A die-hard environmentalist and a head of a polluting company walk into a conference centre...

The World Economic Forum (WEF) in Davos is one of the few places where environmental activists attend the same events as the private jet crowd, and get a chance to try to convince them to change their ways face to face.
To come or not to come to the swanky forum in the Swiss Alps? That is the question that Greenpeace asks itself each year.
Coming is “not for us a given, because this is a group of elites who have gotten us into the lot of messes that we have around the world right now”, the environmental organisation’s executive director Jennifer Morgan explains.
Last year, US President Donald Trump came to address the WEF just months after announcing he would abandon the Paris climate agreement.
This year, Brazil’s new far-right leader Jair Bolsonaro – another climate sceptic – headlined the event, to the chagrin of NGOs who have warned about the impact his economic development projects will have on the Amazon rain forest and indigenous peoples.
Despite her misgivings, Morgan is attending this year’s event alongside the likes of chimpanzee expert Jane Goodall, veteran wildlife documentary maker David Attenborough and former US vice president Al Gore.
They have their work cut out for them: from the oil industry to the agrifood business, there are plenty of executives walking the WEF halls who have yet to be fully convinced of the merits of converting to renewable energy and alternatives to plastic.

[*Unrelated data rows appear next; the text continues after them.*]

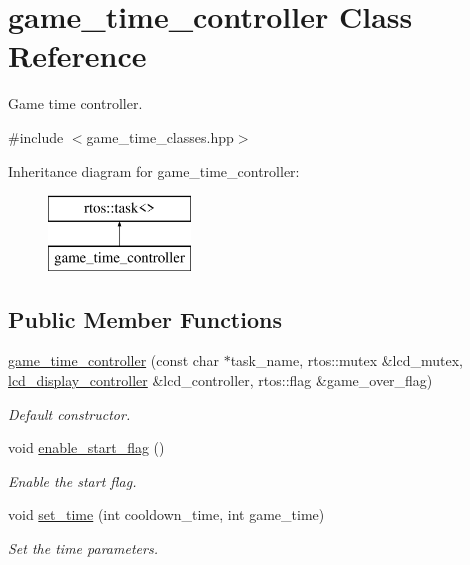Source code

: \hypertarget{classgame__time__controller}{}\section{game\+\_\+time\+\_\+controller Class Reference}
\label{classgame__time__controller}


Game time controller.  




{\ttfamily \#include $<$game\+\_\+time\+\_\+classes.\+hpp$>$}

Inheritance diagram for game\+\_\+time\+\_\+controller\+:\begin{figure}[H]
\begin{center}
\leavevmode
\includegraphics[height=2.000000cm]{classgame__time__controller}
\end{center}
\end{figure}
\subsection*{Public Member Functions}
\begin{DoxyCompactItemize}
\item 
\hyperlink{classgame__time__controller_ad2a906f75a90ca5c906aeb8093ac579b}{game\+\_\+time\+\_\+controller} (const char $\ast$task\+\_\+name, rtos\+::mutex \&lcd\+\_\+mutex, \hyperlink{classlcd__display__controller}{lcd\+\_\+display\+\_\+controller} \&lcd\+\_\+controller, rtos\+::flag \&game\+\_\+over\+\_\+flag)
\begin{DoxyCompactList}\small\item\em Default constructor. \end{DoxyCompactList}\item 
void \hyperlink{classgame__time__controller_a33a1f1c002465109b1caacedbf1a820f}{enable\+\_\+start\+\_\+flag} ()
\begin{DoxyCompactList}\small\item\em Enable the start flag. \end{DoxyCompactList}\item 
void \hyperlink{classgame__time__controller_a01ace9e573244e15cd28c074792b52f6}{set\+\_\+time} (int cooldown\+\_\+time, int game\+\_\+time)
\begin{DoxyCompactList}\small\item\em Set the time parameters. \end{DoxyCompactList}\end{DoxyCompactItemize}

But although the Davos elite told a WEF survey that they are more worried than ever about climate change, selling them on shifting to a more environmentally friendly approach may not be easy, judging from the record number of private jets chartered for this year’s event.
The company Air Charter Service forecast nearly 1,500 private jet flights over the week to airports near the ski resort.
That is up from more than 1,300 aircraft movements seen at last year’s forum, indicating the convenience of flying privately continues to outweigh any concerns about the outsized carbon footprint it involves.    
The WEF meanwhile is trying hard to “green” its annual event, providing electric limousines to transport many of the big names between events, while it strongly recommends that others bundle up and brave the icy streets on foot. 
All plastic straws have been banned, plates are made of recyclable cardboard and soda bottles are all in recyclable glass.
“The Forum is committed to reducing and compensating for the event’s carbon footprint,” read signs sprinkled around the conference area.
WEF organisers insist they are making the annual forum environmentally sustainable, offsetting the carbon emissions generated by private aviation as much as possible through their own initiatives on the ground.
And the programme is full of sessions with titles like “Plastic pollution: an end in sight?” alongside a screening of Attenborough’s documentary “Our Planet”.
After years of lobbying, the message is starting to sink in, according to Marco Labertini, head of environmental group WWF.
“I think many this year who are coming to Davos understand that the conservation of the environment ... is not any more a nice-to-do or a nice-to-have thing, it’s actually fundamental for the sustainability of their business,” he says.
“Climate change, extreme weather, floods, drought, crop failures, over-fishing, deforestation, are all issues that are affecting their bottom lines, their businesses.”
Some executives are sold on the message.
“I think all businesses should start doing something,” Ken Allen, head of DHL Express, said following a screening of “Our Planet”, where dramatic images of icebergs high as skyscrapers crashing into the sea left many visibly shaken.
“Nothing can change without legislation, but it should start with us,” he said, before heading off to a meeting with an expert on alternatives to plastic.
    
‘Double-speak’ 
Bolsonaro meanwhile told the crowd he believed environmental and development policy issues “should go hand-in-hand”.
Greenpeace’s Morgan was not convinced.
“There is a lot of double-speak going on,” she says.
If the WEF really wants to make a difference, she says, they should “get all the energy guys” around the table to discuss “how you decarbonise”.
“That’s not happening here, and it’s at best a lost opportunity and at worse a lack of taking responsibility for the problem that this group has caused for the world.”